The conventional wisdom about how to market a book goes something like this: blog, maintain a website, post on Facebook, chat on Twitter yada yada yada…
But, as Becky pointed out in her response to Heather’s “Snagging Readers” post the other day, “social media is great for building community and connecting with readers once you have them, but it’s terrible for finding readers.”
Which means much of the marketing advice for authors is wrong. So what do we do?
Mark Coker, CEO of Smashwords, once wrote, “In this new age of the immortal book, marketing will take a back seat to discovery.”
The problem is, almost everyone in the publishing industry is still trying to solve the discoverability problem. This isn’t an issue that only faces Christian writers of speculative fiction. It’s a problem faced by every author who doesn’t already have a platform the size of New York.
Elsewhere, Coker wrote about results of a survey he conducted that show the ways readers find books are varied. That means we need to use multiple ways of finding readers.
Discoverability is a frequent topic over at the Beyond the Book podcast, where in an episode from last year Otis Chandler, CEO of Goodreads, said although there’s no silver bullet for book discovery, there are some best practices to consider.
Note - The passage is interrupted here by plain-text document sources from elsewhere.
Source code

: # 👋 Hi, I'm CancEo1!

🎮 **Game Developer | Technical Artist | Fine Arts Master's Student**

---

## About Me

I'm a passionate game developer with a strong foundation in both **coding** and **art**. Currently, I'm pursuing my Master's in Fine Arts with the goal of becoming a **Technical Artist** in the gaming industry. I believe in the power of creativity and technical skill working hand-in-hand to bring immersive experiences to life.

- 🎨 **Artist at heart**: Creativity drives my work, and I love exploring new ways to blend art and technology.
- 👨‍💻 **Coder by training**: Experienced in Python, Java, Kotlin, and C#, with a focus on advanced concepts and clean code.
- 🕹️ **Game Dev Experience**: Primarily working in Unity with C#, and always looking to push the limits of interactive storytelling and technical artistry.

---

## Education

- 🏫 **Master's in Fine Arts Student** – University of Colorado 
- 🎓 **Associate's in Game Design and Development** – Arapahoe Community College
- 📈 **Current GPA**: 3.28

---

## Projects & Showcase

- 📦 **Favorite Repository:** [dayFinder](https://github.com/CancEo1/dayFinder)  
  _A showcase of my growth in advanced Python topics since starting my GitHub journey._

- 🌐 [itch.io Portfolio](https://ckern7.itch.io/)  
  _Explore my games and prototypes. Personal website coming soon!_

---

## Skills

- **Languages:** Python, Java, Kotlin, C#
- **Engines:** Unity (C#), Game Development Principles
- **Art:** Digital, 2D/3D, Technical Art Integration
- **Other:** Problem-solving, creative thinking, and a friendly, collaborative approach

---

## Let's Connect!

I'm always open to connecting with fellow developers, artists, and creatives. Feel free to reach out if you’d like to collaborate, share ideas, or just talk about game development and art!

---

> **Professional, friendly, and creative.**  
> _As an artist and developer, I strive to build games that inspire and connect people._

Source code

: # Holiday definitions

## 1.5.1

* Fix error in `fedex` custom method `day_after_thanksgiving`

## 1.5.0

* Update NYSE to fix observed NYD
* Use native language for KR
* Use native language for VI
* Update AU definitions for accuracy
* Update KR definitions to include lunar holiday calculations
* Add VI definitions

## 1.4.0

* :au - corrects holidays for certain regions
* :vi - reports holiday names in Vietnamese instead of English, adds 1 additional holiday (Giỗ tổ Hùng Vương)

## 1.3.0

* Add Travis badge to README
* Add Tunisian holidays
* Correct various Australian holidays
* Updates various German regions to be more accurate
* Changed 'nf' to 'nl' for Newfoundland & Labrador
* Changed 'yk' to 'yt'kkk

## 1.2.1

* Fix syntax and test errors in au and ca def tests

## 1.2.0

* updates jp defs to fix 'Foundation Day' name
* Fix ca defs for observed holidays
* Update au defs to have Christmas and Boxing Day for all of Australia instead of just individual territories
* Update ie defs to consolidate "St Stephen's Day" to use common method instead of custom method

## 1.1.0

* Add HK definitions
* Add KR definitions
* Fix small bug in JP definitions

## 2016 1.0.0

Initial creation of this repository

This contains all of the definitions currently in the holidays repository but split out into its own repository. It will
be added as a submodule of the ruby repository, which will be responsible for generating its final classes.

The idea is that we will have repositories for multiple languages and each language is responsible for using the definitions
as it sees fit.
Many of them have to do with metadata, which was the subject of another Beyond the Book episode wherein Renee Register, co-author of The Metadata Handbook, called metadata “the information needed for product description—what the potential reader or consumer might need to know, either to find or discover a book, and, importantly, to decide if that’s the book that they want.” That means that what we write about our book in its description is almost as important for finding readers as writing the book itself.
I don’t claim to have the answers—I’m not sure anyone does. But one of the most intriguing articles I’ve read on the subject lately is “Are You Marketing to Your ‘Adjacent Fans’?” by Porter Anderson. It suggests that one way to find readers is to look sideways. For example, instead of “My book will appeal to readers who enjoy Isaac Asimov,” one might pitch one’s book as “My book will appeal to the kind of people who enjoy Star Wars.”
This approach fits in very nicely with Faith & Fantasy Alliance’s plan to market books at fan cons. That may be only one piece of our discoverability puzzle, but every piece gets us closer to the goal.